Мой адрес - Советский Союз! Том третий - Геннадий Борисович Марченко
Шрифт:
Интервал:
Закладка:
— Ну здорово, Артист!
Он вышел из-за стола, протянул руку. Рукопожатие было крепким.
— Здорово, Сан Саныч!
— Чай будешь?
— Да не откажусь. Только не такой крепкий, как у тебя.
— Это понятно, тут привычка нужна, — согласился Прокурор. — Пойду чайник поставлю.
Вода в чайнике, похоже, закипела буквально через минуту, а ещё минуту спустя из кухни появился Прокурор со стаканом в одной руке и блюдцем с бутербродами в другой. Хм, не ожидал я от матёрого уголовника такого гостеприимства. В прошлый раз, хоть и закончилось всё душевно благодаря песням и моему скромному взносу в «общак», радовался про себя, что удалось унести ноги с воровской «малины». Могли ведь и мочкануть, запори я какой-нибудь косяк. Я бы, конечно, так просто не дался, но это же мастера своего дела, да ещё «борец» с ними был, я так и не узнал, как его звать. С таким быком я бы мог и не совладать.
Сегодня, кроме Прокурора, здесь никого, если не считать «вахтенного» в коридоре. И уж с ним бы одним, думаю, я бы справился, хотя нельзя исключать разного рода неожиданностей типа выплёвываемых лезвий, которые вонзаются в глаз соперника. Но надеюсь, переговоры будут конструктивными и пройдут в мирном русле. Тем более Прокурор настроен вроде миролюбиво, вон даже чай сам лично для гостя сварганил. В одной руке эмалированная кружка с коричневой жидкостью, в другой вазочка с кусками рафинада. И пахнет прилично, не трава типа грузинского.
— Твои песни сейчас по всей стране наша братва распевает, — сказал он, краем рта изобразив подобие улыбки. — А то, что ты автор — почти никто и не знает, разве что наши, кто был тогда. Не стали тебя палить, мало ли… Ну, рассказывай, что у тебя на этот раз стряслось? Не просто так ведь в гости зашёл.
— Не просто, — кивнул я, размешивая ложечкой в кипятке рафинад. — Понимаю, что нарушаю воровское правило: «Не верь, не бойся, не проси», но пришёл именно с просьбой.
— Так ты не вор, — снова усмехнулся как оскалился Прокурор. — Живёшь не по воровским понятиям, но пацан правильный. Так что говори, не стремайся.
Ну и выложил я всё, что знал. И чего не знал тоже. Мол, провёл бы ты, Сан Саныч, внутреннее расследование, выяснил бы, кто из твоих архаровцев на такое сподобился. Или не твоих. Всё равно ведь загонят вполцены, и это в лучшем случае, а деньги пропьют. Тут же единственная такая студия, можно сказать, на весь Урал. Сколько музыкантов надеялись записаться в ней, а теперь все надежды пойдут прахом.

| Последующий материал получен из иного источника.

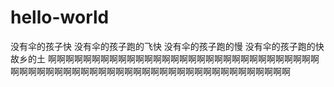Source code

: # hello-world
没有伞的孩子快
没有伞的孩子跑的飞快
没有伞的孩子跑的慢
没有伞的孩子跑的快
故乡的土
啊啊啊啊啊啊啊啊啊啊啊啊啊啊啊啊啊啊啊啊啊啊啊啊啊啊啊啊啊啊啊啊啊啊啊啊啊啊啊啊啊啊啊啊啊啊啊啊啊啊啊啊啊啊啊啊啊啊啊啊啊啊啊
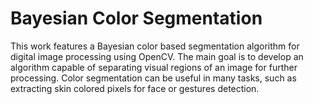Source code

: # Bayesian Color Segmentation
This work features a Bayesian color based segmentation algorithm for digital image processing using OpenCV. The main goal is to develop an algorithm capable of separating visual regions of an image for further processing. Color segmentation can be useful in many tasks, such as extracting skin colored pixels for face or gestures detection.
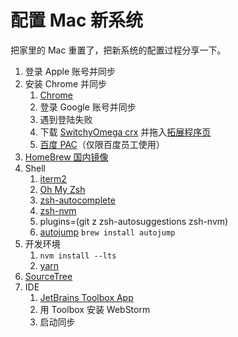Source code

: # 配置 Mac 新系统

把家里的 Mac 重置了，把新系统的配置过程分享一下。

1. 登录 Apple 账号并同步
2. 安装 Chrome 并同步
    1. [Chrome](https://www.google.cn/chrome/index.html)
    2. 登录 Google 账号并同步 
    3. 遇到登陆失败
    4. 下载 [SwitchyOmega crx](https://github.com/FelisCatus/SwitchyOmega/releases) 并拖入[拓展程序页](chrome://extensions)
    5. [百度 PAC](http://pac.internal.baidu.com/bdnew.pac)（仅限百度员工使用）
3. [HomeBrew 国内镜像](https://gitee.com/cunkai/HomebrewCN)
4. Shell
    1. [iterm2](https://iterm2.com)
    2. [Oh My Zsh](https://github.com/ohmyzsh/ohmyzsh)
    3. [zsh-autocomplete](https://github.com/marlonrichert/zsh-autocomplete)
    4. [zsh-nvm](https://github.com/lukechilds/zsh-nvm)
    5. plugins=(git z zsh-autosuggestions zsh-nvm)
    6. [autojump](https://github.com/wting/autojump) `brew install autojump`
5. 开发环境
    1. `nvm install --lts`
    2. [yarn](https://yarnpkg.com/getting-started/install)
6. [SourceTree](https://www.sourcetreeapp.com)
7. IDE
    1. [JetBrains Toolbox App](https://www.jetbrains.com/toolbox-app/)
    2. 用 Toolbox 安装 WebStorm
    3. 启动同步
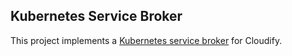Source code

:## Kubernetes Service Broker

This project implements a [Kubernetes service broker](https://kubernetes.io/docs/concepts/service-catalog/) for Cloudify.  
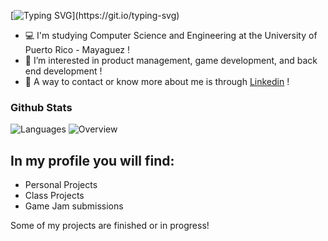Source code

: [![Typing SVG](https://readme-typing-svg.demolab.com?duration=3000&font=&pause=500&color=308fc2&center=true&vCenter=true&multiline=true&width=435&height=100&lines=Hello+there!;My+name+is+Nathalie+Castro;Welcome+to+my+profile!)](https://git.io/typing-svg)
- 💻 I'm studying Computer Science and Engineering at the University of Puerto Rico - Mayaguez !
- 🙂 I’m interested in product management, game development, and back end development !
- 👋 A way to contact or know more about me is through [Linkedin](https://www.linkedin.com/in/nathalie-m-castro-mojica/) !

### Github Stats
![Languages](https://github.com/nathaliecstro/github-stats-transparent/blob/output/generated/languages.svg) ![Overview](https://github.com/nathaliecstro/github-stats-transparent/blob/output/generated/overview.svg)

## In my profile you will find:
- Personal Projects
- Class Projects
- Game Jam submissions

Some of my projects are finished or in progress!
<!--
**nathaliecstro/nathaliecstro** is a ✨ _special_ ✨ repository because its `README.md` (this file) appears on your GitHub profile.
-->

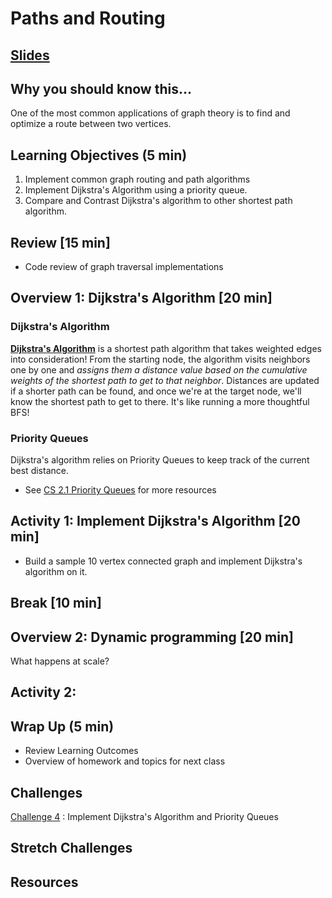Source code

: # Paths and Routing

## [Slides](https://docs.google.com/presentation/d/1mvH1YpsiDTl8T_fB6xYF_gkwF_M11DDCme8Agd0EACc/edit?usp=sharing)

## Why you should know this...
One of the most common applications of graph theory is to find and optimize a route between two vertices.


## Learning Objectives (5 min)

1. Implement common graph routing and path algorithms
1. Implement Dijkstra's Algorithm using a priority queue.
1. Compare and Contrast Dijkstra's algorithm to other shortest path algorithm.

## Review [15 min]
- Code review of graph traversal implementations

## Overview 1: Dijkstra's Algorithm [20 min]



### Dijkstra's Algorithm


**[Dijkstra's Algorithm](https://en.wikipedia.org/wiki/Dijkstra%27s_algorithm)** is a shortest path algorithm that takes weighted edges into consideration! From the starting node, the algorithm visits neighbors one by one and _assigns them a distance value based on the cumulative weights of the shortest path to get to that neighbor_. Distances are updated if a shorter path can be found, and once we're at the target node, we'll know the shortest path to get to there. It's like running a more thoughtful BFS!


### Priority Queues
Dijkstra's algorithm relies on Priority Queues to keep track of the current best distance.

- See [CS 2.1 Priority Queues](https://github.com/Make-School-Courses/CS-2.1-Advanced-Trees-and-Sorting-Algorithms/blob/master/Lessons/Heaps.md) for more resources


## Activity 1: Implement Dijkstra's Algorithm [20 min]
- Build a sample 10 vertex connected graph and implement Dijkstra's algorithm on it.

## Break [10 min]

## Overview 2: Dynamic programming [20 min]
What happens at scale?

## Activity 2:

## Wrap Up (5 min)

- Review Learning Outcomes
- Overview of homework and topics for next class

## Challenges
[Challenge 4](Assignments/Challenges.md) : Implement Dijkstra's Algorithm and Priority Queues

## Stretch Challenges

## Resources
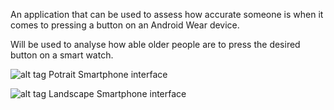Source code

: An application that can be used to assess how accurate someone is when it comes to pressing a button on an Android Wear device.

Will be used to analyse how able older people are to press the desired button on a smart watch.

![alt tag](http://i.imgur.com/zqzExCY.png)
Potrait Smartphone interface

![alt tag](http://i.imgur.com/OlOO7GW.png)
Landscape Smartphone interface
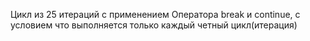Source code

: Цикл из 25 итераций с применением Оператора break и continue, с условием что выполняется только каждый четный цикл(итерация)
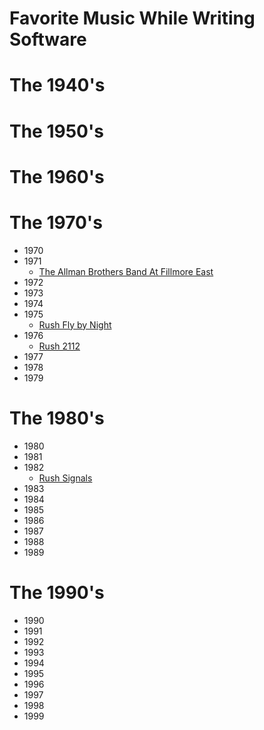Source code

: # Favorite Music While Writing Software #

# The 1940's #
# The 1950's #
# The 1960's #
# The 1970's #
* 1970
* 1971
    * [The Allman Brothers Band At Fillmore East](https://en.wikipedia.org/wiki/At_Fillmore_East)
* 1972
* 1973
* 1974
* 1975
    * [Rush Fly by Night](https://en.wikipedia.org/wiki/Fly_by_Night_(album))
* 1976
    * [Rush 2112](https://en.wikipedia.org/wiki/2112_(album))
* 1977
* 1978
* 1979

# The 1980's #
* 1980
* 1981
* 1982
    * [Rush Signals](https://en.wikipedia.org/wiki/Signals_(Rush_album))
* 1983
* 1984
* 1985
* 1986
* 1987
* 1988
* 1989

# The 1990's #
* 1990
* 1991
* 1992
* 1993
* 1994
* 1995
* 1996
* 1997
* 1998
* 1999
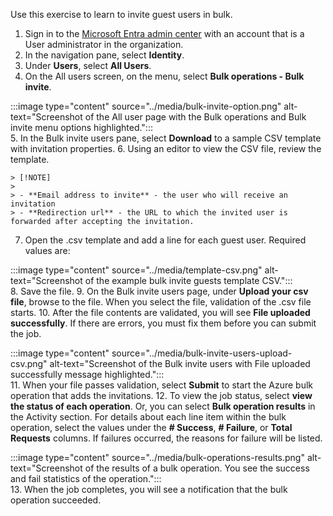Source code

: Use this exercise to learn to invite guest users in bulk.

1.  Sign in to the [Microsoft Entra admin center](https://entra.microsoft.com/) with an account that is a User administrator in the organization.
2.  In the navigation pane, select **Identity**.
3.  Under **Users**, select **All Users**.
4.  On the All users screen, on the menu, select **Bulk operations - Bulk invite**.

   :::image type="content" source="../media/bulk-invite-option.png" alt-text="Screenshot of the All user page with the Bulk operations and Bulk invite menu options highlighted.":::
​    
5.  In the Bulk invite users pane, select **Download** to a sample CSV template with invitation properties.
6.  Using an editor to view the CSV file, review the template.

    > [!NOTE]
    >
    > - **Email address to invite** - the user who will receive an invitation
    > - **Redirection url** - the URL to which the invited user is forwarded after accepting the invitation.

7.  Open the .csv template and add a line for each guest user. Required values are:

   :::image type="content" source="../media/template-csv.png" alt-text="Screenshot of the example bulk invite guests template CSV.":::
​    
8.  Save the file.
9.  On the Bulk invite users page, under **Upload your csv file**, browse to the file. When you select the file, validation of the .csv file starts.
10.  After the file contents are validated, you will see **File uploaded successfully**. If there are errors, you must fix them before you can submit the job.

   :::image type="content" source="../media/bulk-invite-users-upload-csv.png" alt-text="Screenshot of the Bulk invite users with File uploaded successfully message highlighted.":::
​    
11. When your file passes validation, select **Submit** to start the Azure bulk operation that adds the invitations.
12. To view the job status, select **view the status of each operation**. Or, you can select **Bulk operation results** in the Activity section. For details about each line item within the bulk operation, select the values under the **\# Success**, **\# Failure**, or **Total Requests** columns. If failures occurred, the reasons for failure will be listed.

   :::image type="content" source="../media/bulk-operations-results.png" alt-text="Screenshot of the results of a bulk operation. You see the success and fail statistics of the operation.":::
​    
13. When the job completes, you will see a notification that the bulk operation succeeded.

— Слышал я, что вашу студию обнесли, днём узнал от своих людей. И ещё узнал, что залётные сработали, по наводке местных. Даже знаю, кого именно. Через него можно узнать, кто вашу аппаратуру вынес. И куда увезли. Может, постараются здесь её загнать, но не сразу, сейчас все ломбарды. не исключаю, что сработали по чьему-то заказу, слишком уж товар специфический. Но ментам, уж извини, никого сдавать не буду. Не по понятиям это будет. В общем, будут новости — дадим знать.
— Понял, — я едва удержался от вздоха. — Я тут на грев братве кое-что принёс, прими, Сан Саныч.
И положил на стол четыре 25-рублёвых купюры. Сегодня решил не мелочиться, вдвое подняв ставку по сравнению с предыдущим визитом. Тем самым как бы намекая, что дело серьёзное, это не квартирные воришки, как в прошлый раз, тут аппаратура и оборудование на многие тысячи, да ещё и валюту, видно, пришлось потратить.
— Ого, солидный взнос! — дёрнул бровью Прокурор, впрочем, не прикасаясь к деньгам. — Братва будет благодарна.
— Ну а я пойду, пожалуй, дела сегодня ещё кое-какие, — приврал я.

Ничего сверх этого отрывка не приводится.